Re: [pulseaudio-discuss] alsa sink latency - how to account for startup delay

Georg Chini Fri, 08 Apr 2016 11:23:57 -0700

On 08.04.2016 18:01, Tanu Kaskinen wrote:

On Wed, 2016-04-06 at 21:17 +0200, Georg Chini wrote:

On 06.04.2016 15:55, Tanu Kaskinen wrote:

On Tue, 2016-04-05 at 21:54 +0200, Georg Chini wrote:

On 05.04.2016 17:42, Tanu Kaskinen wrote:

I can't follow that line of reasoning. In the beginning the ring buffer
is filled to max, and once you call snd_pcm_start(), data starts to
move from the ring buffer to other buffers (I'll call the other buffers
the "not-ring-buffer").

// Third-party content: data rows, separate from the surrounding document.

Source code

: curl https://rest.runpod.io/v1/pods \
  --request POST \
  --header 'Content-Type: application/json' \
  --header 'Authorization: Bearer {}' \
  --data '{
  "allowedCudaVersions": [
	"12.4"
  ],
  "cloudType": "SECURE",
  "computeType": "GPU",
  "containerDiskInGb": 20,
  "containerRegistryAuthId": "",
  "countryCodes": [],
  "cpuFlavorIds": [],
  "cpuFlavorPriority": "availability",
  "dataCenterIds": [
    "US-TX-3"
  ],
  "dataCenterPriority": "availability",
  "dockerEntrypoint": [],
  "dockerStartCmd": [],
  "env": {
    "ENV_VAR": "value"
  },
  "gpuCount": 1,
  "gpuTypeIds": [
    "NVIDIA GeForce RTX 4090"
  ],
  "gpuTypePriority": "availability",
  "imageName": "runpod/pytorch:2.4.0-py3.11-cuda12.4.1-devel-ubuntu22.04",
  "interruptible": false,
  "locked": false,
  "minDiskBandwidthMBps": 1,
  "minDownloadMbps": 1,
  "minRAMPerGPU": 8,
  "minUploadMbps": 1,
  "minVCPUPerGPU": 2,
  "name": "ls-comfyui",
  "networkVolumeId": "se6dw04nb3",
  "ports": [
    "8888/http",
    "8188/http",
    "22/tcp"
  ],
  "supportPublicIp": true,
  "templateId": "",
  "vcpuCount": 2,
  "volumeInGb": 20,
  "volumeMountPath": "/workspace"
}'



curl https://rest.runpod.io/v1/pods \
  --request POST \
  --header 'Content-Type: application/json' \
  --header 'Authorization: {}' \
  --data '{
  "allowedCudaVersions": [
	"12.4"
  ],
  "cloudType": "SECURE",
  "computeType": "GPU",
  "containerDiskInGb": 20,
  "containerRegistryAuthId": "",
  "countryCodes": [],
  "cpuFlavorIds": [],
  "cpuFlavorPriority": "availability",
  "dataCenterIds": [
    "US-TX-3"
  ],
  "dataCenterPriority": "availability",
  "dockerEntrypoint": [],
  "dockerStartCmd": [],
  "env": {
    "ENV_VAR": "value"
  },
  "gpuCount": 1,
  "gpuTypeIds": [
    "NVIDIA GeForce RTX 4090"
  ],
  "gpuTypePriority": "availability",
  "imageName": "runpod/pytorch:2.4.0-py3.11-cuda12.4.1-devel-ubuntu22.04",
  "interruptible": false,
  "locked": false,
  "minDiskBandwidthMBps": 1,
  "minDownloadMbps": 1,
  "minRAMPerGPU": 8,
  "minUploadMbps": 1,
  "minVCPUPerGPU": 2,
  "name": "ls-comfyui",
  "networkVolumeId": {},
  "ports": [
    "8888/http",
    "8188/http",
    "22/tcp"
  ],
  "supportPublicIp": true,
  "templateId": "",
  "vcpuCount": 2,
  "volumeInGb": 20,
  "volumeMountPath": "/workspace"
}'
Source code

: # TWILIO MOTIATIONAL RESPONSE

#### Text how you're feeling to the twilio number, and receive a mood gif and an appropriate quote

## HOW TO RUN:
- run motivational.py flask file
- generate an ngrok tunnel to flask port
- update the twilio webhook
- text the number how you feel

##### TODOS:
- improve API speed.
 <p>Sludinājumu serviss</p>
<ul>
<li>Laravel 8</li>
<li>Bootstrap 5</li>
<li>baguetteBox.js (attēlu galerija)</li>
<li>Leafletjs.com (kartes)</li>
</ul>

Apparently the driver "sees" the not-ring-
buffer only partially, since it reports a larger latency than just the
ring buffer fill level, but it still doesn't report the full latency.
The time between snd_pcm_start() and the point where the reported delay
does not any more equal the written amount tells the size of the
visible part of the not-ring-buffer - it's the time it took for the
first sample to travel from the ring buffer to the invisible part of
the not-ring-buffer. I don't understand how the time could say anything
about the size of the invisible part of the not-ring-buffer. Your logic
"works" only if the visible and invisible parts happen to be of the
same size.


You should get the same results by calculating

     adjusted delay = ring buffer fill level + 2 * (reported delay - ring 
buffer fill level)

That formula doesn't make sense, but that's how I understand your logic
works, with the difference that your fix is based on one measurement
only, so it's constant over time, while my formula recalculates the
adjustment every time the delay is queried, so the adjustment size
varies somewhat depending on the granularity at which audio moves to
and from the visible part of the not-ring-buffer.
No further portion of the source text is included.